Within the records, find every line that includes the word "public" and copy it.

[Saved entries]
□ □ □
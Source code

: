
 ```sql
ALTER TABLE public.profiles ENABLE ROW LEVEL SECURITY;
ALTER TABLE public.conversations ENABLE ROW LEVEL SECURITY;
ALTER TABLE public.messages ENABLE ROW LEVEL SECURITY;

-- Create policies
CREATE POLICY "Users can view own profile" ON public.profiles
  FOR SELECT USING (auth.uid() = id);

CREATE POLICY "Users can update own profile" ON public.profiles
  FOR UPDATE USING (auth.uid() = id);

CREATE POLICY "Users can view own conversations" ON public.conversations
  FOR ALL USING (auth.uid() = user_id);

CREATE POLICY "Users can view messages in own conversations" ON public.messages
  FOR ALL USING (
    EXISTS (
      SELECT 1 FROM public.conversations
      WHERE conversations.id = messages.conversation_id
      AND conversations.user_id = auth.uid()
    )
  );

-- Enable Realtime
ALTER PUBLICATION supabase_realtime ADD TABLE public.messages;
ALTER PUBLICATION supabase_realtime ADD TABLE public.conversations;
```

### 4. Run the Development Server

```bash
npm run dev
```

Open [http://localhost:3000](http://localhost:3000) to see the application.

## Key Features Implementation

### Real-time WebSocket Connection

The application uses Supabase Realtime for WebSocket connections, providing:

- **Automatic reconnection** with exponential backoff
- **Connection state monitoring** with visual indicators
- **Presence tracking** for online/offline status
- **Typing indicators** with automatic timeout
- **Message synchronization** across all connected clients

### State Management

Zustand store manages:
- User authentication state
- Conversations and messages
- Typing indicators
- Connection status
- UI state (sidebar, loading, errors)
□ □ □
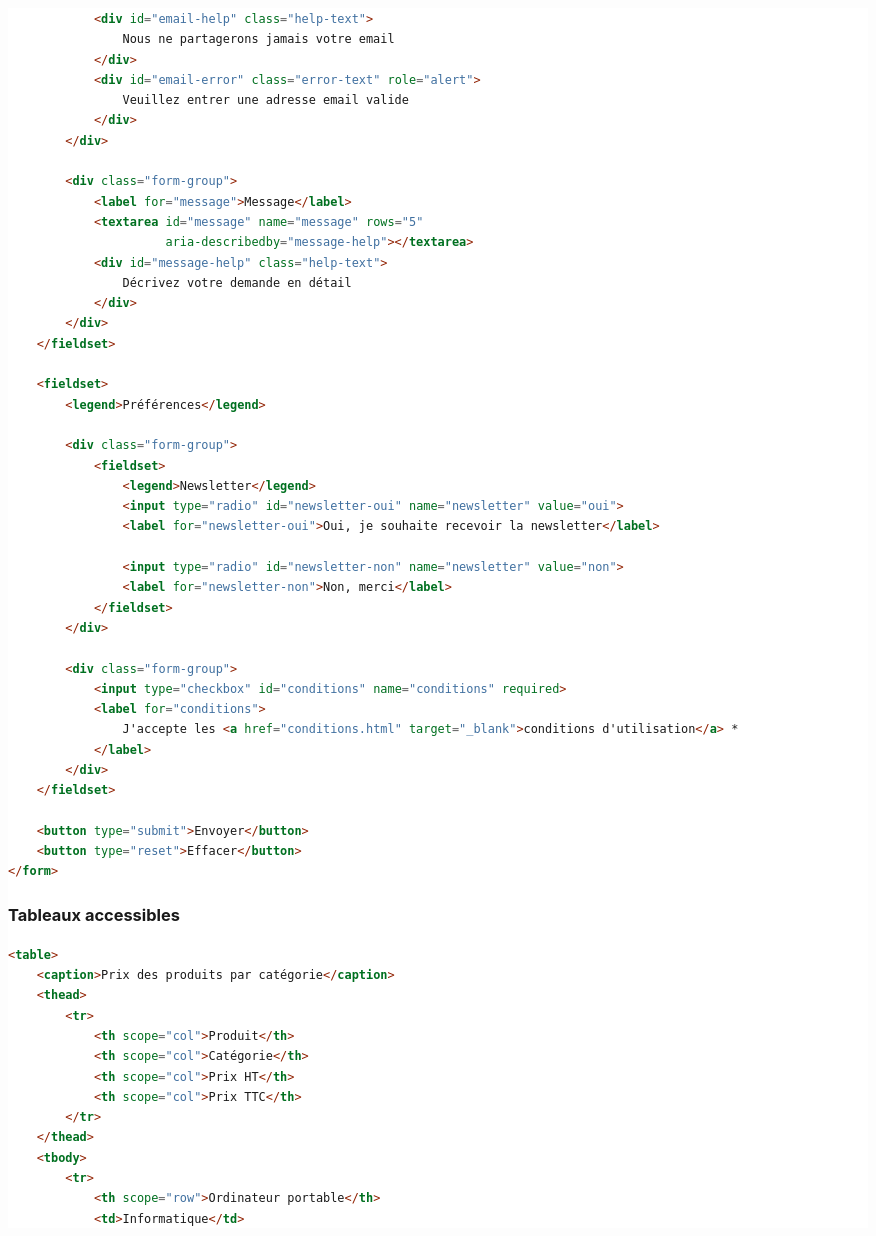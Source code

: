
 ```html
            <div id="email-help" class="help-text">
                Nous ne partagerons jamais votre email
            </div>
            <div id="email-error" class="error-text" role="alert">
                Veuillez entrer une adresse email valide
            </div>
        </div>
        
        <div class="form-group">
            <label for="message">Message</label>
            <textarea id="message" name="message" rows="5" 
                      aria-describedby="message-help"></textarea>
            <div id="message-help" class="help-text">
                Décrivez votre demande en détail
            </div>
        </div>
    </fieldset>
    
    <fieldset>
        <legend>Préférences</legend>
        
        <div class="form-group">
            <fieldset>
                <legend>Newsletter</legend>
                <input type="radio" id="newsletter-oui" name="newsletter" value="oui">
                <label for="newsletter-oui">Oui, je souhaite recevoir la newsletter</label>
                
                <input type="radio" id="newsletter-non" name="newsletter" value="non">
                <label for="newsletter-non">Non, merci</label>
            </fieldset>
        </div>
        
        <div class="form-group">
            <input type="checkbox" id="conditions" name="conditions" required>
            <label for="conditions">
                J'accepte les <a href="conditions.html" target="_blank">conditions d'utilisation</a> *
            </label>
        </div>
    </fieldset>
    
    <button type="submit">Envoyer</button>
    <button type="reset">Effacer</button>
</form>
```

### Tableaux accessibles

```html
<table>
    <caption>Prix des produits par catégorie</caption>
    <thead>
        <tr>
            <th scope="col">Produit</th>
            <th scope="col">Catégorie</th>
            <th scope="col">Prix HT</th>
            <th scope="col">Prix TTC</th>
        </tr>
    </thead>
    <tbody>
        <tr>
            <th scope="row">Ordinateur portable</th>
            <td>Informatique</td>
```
□ □ □
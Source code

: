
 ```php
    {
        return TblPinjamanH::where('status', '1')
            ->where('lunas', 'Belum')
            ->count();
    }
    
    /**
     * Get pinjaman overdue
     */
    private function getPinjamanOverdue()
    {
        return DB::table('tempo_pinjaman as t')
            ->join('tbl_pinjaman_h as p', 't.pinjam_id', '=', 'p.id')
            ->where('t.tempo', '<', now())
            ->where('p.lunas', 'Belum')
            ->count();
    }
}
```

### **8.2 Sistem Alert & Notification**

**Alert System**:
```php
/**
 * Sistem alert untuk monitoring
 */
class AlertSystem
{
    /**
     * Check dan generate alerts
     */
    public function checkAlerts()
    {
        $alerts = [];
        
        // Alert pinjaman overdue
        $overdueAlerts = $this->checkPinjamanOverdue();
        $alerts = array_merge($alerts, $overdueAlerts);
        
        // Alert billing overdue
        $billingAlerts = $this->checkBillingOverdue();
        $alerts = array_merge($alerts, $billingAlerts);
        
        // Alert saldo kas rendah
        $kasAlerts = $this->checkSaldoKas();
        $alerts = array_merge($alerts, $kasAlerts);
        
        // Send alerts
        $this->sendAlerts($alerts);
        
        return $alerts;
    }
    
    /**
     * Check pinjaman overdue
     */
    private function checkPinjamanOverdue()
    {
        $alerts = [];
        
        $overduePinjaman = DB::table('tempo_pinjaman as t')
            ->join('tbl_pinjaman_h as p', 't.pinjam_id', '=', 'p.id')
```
□ □ □
▶ **Answer to this problem**:
ALTER TABLE public.profiles ENABLE ROW LEVEL SECURITY;
ALTER TABLE public.conversations ENABLE ROW LEVEL SECURITY;
ALTER TABLE public.messages ENABLE ROW LEVEL SECURITY;
CREATE POLICY "Users can view own profile" ON public.profiles
CREATE POLICY "Users can update own profile" ON public.profiles
CREATE POLICY "Users can view own conversations" ON public.conversations
CREATE POLICY "Users can view messages in own conversations" ON public.messages
      SELECT 1 FROM public.conversations
ALTER PUBLICATION supabase_realtime ADD TABLE public.messages;
ALTER PUBLICATION supabase_realtime ADD TABLE public.conversations;
    public function checkAlerts()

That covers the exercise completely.